Kahverenginin Yoksul Tonları
İletişim fakültesinde okuduğum yıllarda renklerin anlamını, psikolojik etkilerini, kültürlere göre izafiyetini içeren kimi görsel dersler almıştım. Özellikle kahverenginin anlamı, o zamandan beri aklımda kalmıştı. Kahverenginin birçok kültürde zenginliği temsil ettiği, bu yüzden de çoğu şatafatlı yaşam yerlerinde bir dekoratif unsur olarak yeraldığı söylenmişti. Kimi zaman pahalı otellerde, kimi zaman da gösterişli mobilyalarda kendini göstereren bu rengin elbetteki başka anlamları da var. Ama, en çok aklıma yer eden, köklü zenginliğin bir simgesi olmasıydı.

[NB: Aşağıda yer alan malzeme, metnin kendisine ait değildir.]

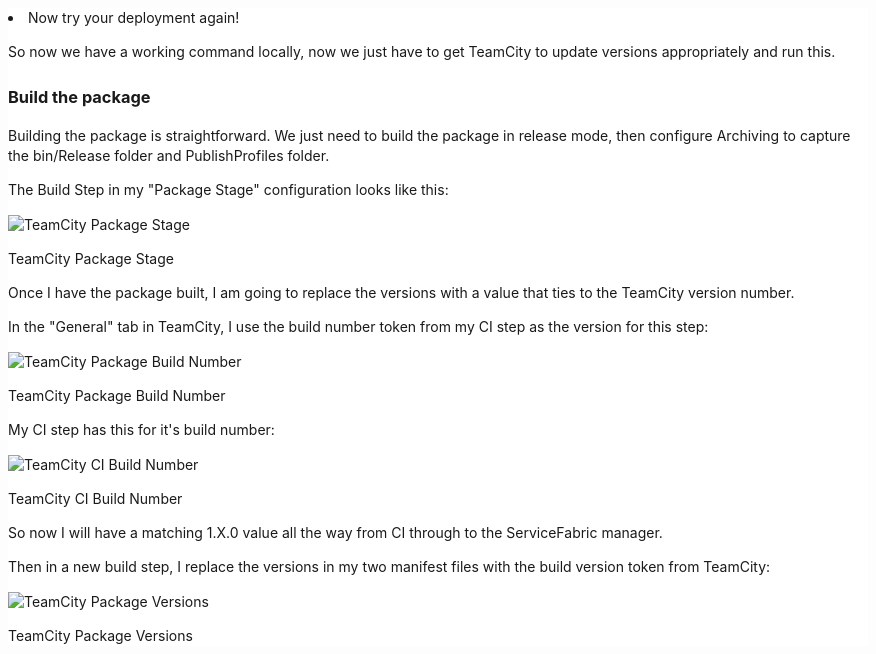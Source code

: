   <li>
    Now try your deployment again!
  </li>
</ol>

So now we have a working command locally, now we just have to get TeamCity to update versions appropriately and run this. 

### Build the package

Building the package is straightforward. We just need to build the package in release mode, then configure Archiving to capture the bin/Release folder and PublishProfiles folder.

The Build Step in my "Package Stage" configuration looks like this:

<div id="attachment_8757" style="width: 1034px" class="wp-caption aligncenter">
  <img src="https://lessthandot.z19.web.core.windows.net/wp-content/uploads/2017/07/BuildPackageStage-1024x730.png" alt="TeamCity Package Stage" width="1024" height="730" class="size-large wp-image-8757" srcset="https://lessthandot.z19.web.core.windows.net/wp-content/uploads/2017/07/BuildPackageStage-1024x730.png 1024w, https://lessthandot.z19.web.core.windows.net/wp-content/uploads/2017/07/BuildPackageStage-300x214.png 300w, https://lessthandot.z19.web.core.windows.net/wp-content/uploads/2017/07/BuildPackageStage-768x548.png 768w, https://lessthandot.z19.web.core.windows.net/wp-content/uploads/2017/07/BuildPackageStage.png 1491w" sizes="(max-width: 1024px) 100vw, 1024px" />
  
  <p class="wp-caption-text">
    TeamCity Package Stage
  </p>
</div>

Once I have the package built, I am going to replace the versions with a value that ties to the TeamCity version number.

In the "General" tab in TeamCity, I use the build number token from my CI step as the version for this step:

<div id="attachment_8758" style="width: 1034px" class="wp-caption aligncenter">
  <img src="https://lessthandot.z19.web.core.windows.net/wp-content/uploads/2017/07/TeamCity_Package_BuildNumber-1024x51.png" alt="TeamCity Package Build Number" width="1024" height="51" class="size-large wp-image-8758" srcset="https://lessthandot.z19.web.core.windows.net/wp-content/uploads/2017/07/TeamCity_Package_BuildNumber-1024x51.png 1024w, https://lessthandot.z19.web.core.windows.net/wp-content/uploads/2017/07/TeamCity_Package_BuildNumber-300x15.png 300w, https://lessthandot.z19.web.core.windows.net/wp-content/uploads/2017/07/TeamCity_Package_BuildNumber-768x38.png 768w" sizes="(max-width: 1024px) 100vw, 1024px" />
  
  <p class="wp-caption-text">
    TeamCity Package Build Number
  </p>
</div>

My CI step has this for it's build number:

<div id="attachment_8759" style="width: 1034px" class="wp-caption aligncenter">
  <img src="https://lessthandot.z19.web.core.windows.net/wp-content/uploads/2017/07/TeamCity_CI_BuildNumber-1024x73.png" alt="TeamCity CI Build Number" width="1024" height="73" class="size-large wp-image-8759" srcset="https://lessthandot.z19.web.core.windows.net/wp-content/uploads/2017/07/TeamCity_CI_BuildNumber-1024x73.png 1024w, https://lessthandot.z19.web.core.windows.net/wp-content/uploads/2017/07/TeamCity_CI_BuildNumber-300x21.png 300w, https://lessthandot.z19.web.core.windows.net/wp-content/uploads/2017/07/TeamCity_CI_BuildNumber-768x54.png 768w, https://lessthandot.z19.web.core.windows.net/wp-content/uploads/2017/07/TeamCity_CI_BuildNumber.png 1510w" sizes="(max-width: 1024px) 100vw, 1024px" />
  
  <p class="wp-caption-text">
    TeamCity CI Build Number
  </p>
</div>

So now I will have a matching 1.X.0 value all the way from CI through to the ServiceFabric manager.

Then in a new build step, I replace the versions in my two manifest files with the build version token from TeamCity:

<div id="attachment_8760" style="width: 1034px" class="wp-caption aligncenter">
  <img src="https://lessthandot.z19.web.core.windows.net/wp-content/uploads/2017/07/TeamCity_Package_Versions-1024x201.png" alt="TeamCity Package Versions" width="1024" height="201" class="size-large wp-image-8760" srcset="https://lessthandot.z19.web.core.windows.net/wp-content/uploads/2017/07/TeamCity_Package_Versions-1024x201.png 1024w, https://lessthandot.z19.web.core.windows.net/wp-content/uploads/2017/07/TeamCity_Package_Versions-300x59.png 300w, https://lessthandot.z19.web.core.windows.net/wp-content/uploads/2017/07/TeamCity_Package_Versions-768x151.png 768w" sizes="(max-width: 1024px) 100vw, 1024px" />
  
  <p class="wp-caption-text">
    TeamCity Package Versions
  </p>
</div>
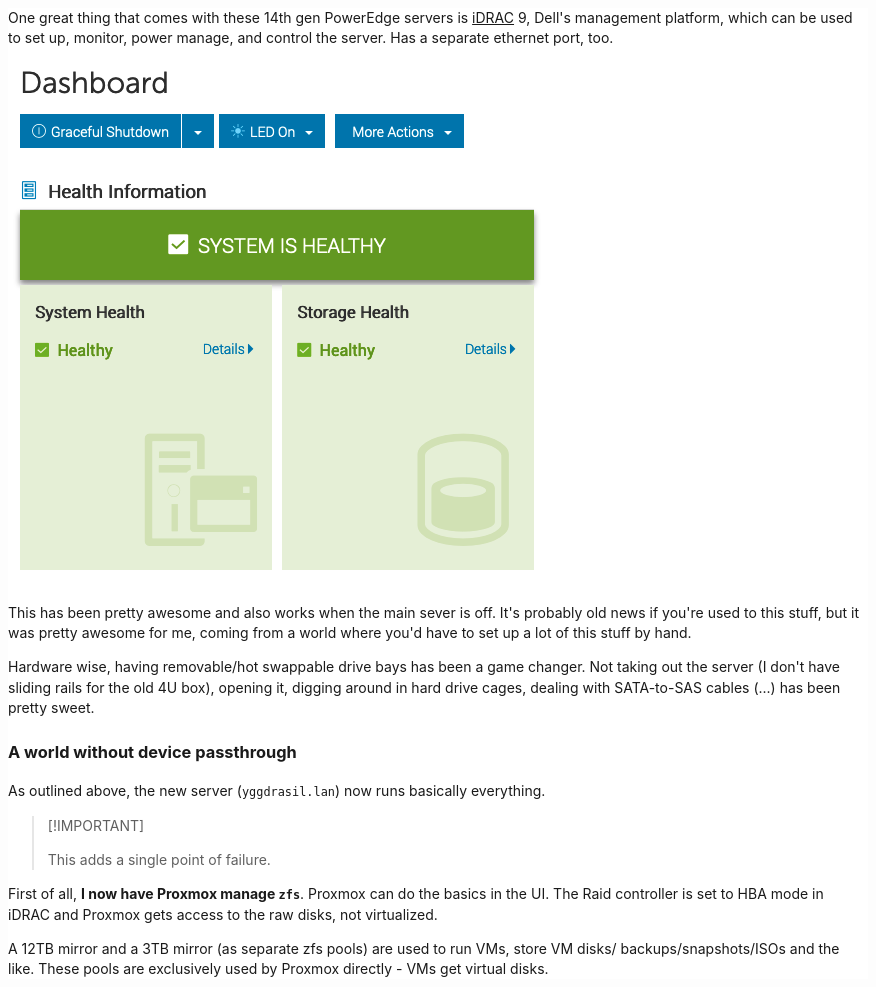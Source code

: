 One great thing that comes with these 14th gen PowerEdge servers is [iDRAC](https://en.wikipedia.org/wiki/Dell_DRAC?useskin=vector) 9, Dell's management platform, which can be used to set up, monitor, power manage, and control the server. Has a separate ethernet port, too.

![image-20241230114259764](assets/image-20241230114259764.png)

This has been pretty awesome and also works when the main sever is off. It's probably old news if you're used to this stuff, but it was pretty awesome for me, coming from a world where you'd have to set up a lot of this stuff by hand.

Hardware wise, having removable/hot swappable drive bays has been a game changer. Not taking out the server (I don't have sliding rails for the old 4U box), opening it, digging around in hard drive cages, dealing with SATA-to-SAS cables (...) has been pretty sweet.

### A world without device passthrough

As outlined above, the new server (`yggdrasil.lan`) now runs basically everything.

>  [!IMPORTANT]
>
> This adds a single point of failure.

First of all, __I now have Proxmox manage `zfs`__. Proxmox can do the basics in the UI. The Raid controller is set to HBA mode in iDRAC and Proxmox gets access to the raw disks, not virtualized.

A 12TB mirror and a 3TB mirror (as separate zfs pools) are used to run VMs, store VM disks/ backups/snapshots/ISOs and the like. These pools are exclusively used by Proxmox directly - VMs get virtual disks.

2007 yılında, bir insani yardım kuruluşunun yardım kampanyası için gitmiştim Nijer’e. Ansiklopedik kaynaklardan edindiğim güncel bilgilerde, dünyanın en fakir ikinci ülkesi olduğu yazıyordu. Ortalama insan ömrü olarak da 40 rakamını gösteriyordu. Gelişmiş ülkelerde 40’a yaklaşan evlenme yaşı, bir anlamda yeni bir başlangıç iken, onlar için “ölüm”e denk geliyordu. Afrika’nın çaresizliğini resmeden onlarca görüntüyü, herkes gibi ben de çok kez görmüştüm. Onlar, yemeklerin çöpe gitmemesi için söylenen “bunu bulamayanlar da var” öğüdünün gizli özneleriydi. Çoğu zaman da “haline şükret” tesellisinde terazinin diğer tarafıydı. Dünyanın rehabilitasyonu için dünyaya gelmişlerdi sanki (!) . Onların fotoğrafını gördüğümüzde biraz üzülmeli, sonra da küçük bir bağış yapmalıydık. Bu şekilde bize keyif ve mutluluk vaad eden evlerimizde daha konforlu bir yaşam sürebilir, gözümüzden bile sakındığımız çocuklarımızı daha rahat sevebilirdik. Ne de olsa insanlık namına görevimizi yapmıştık.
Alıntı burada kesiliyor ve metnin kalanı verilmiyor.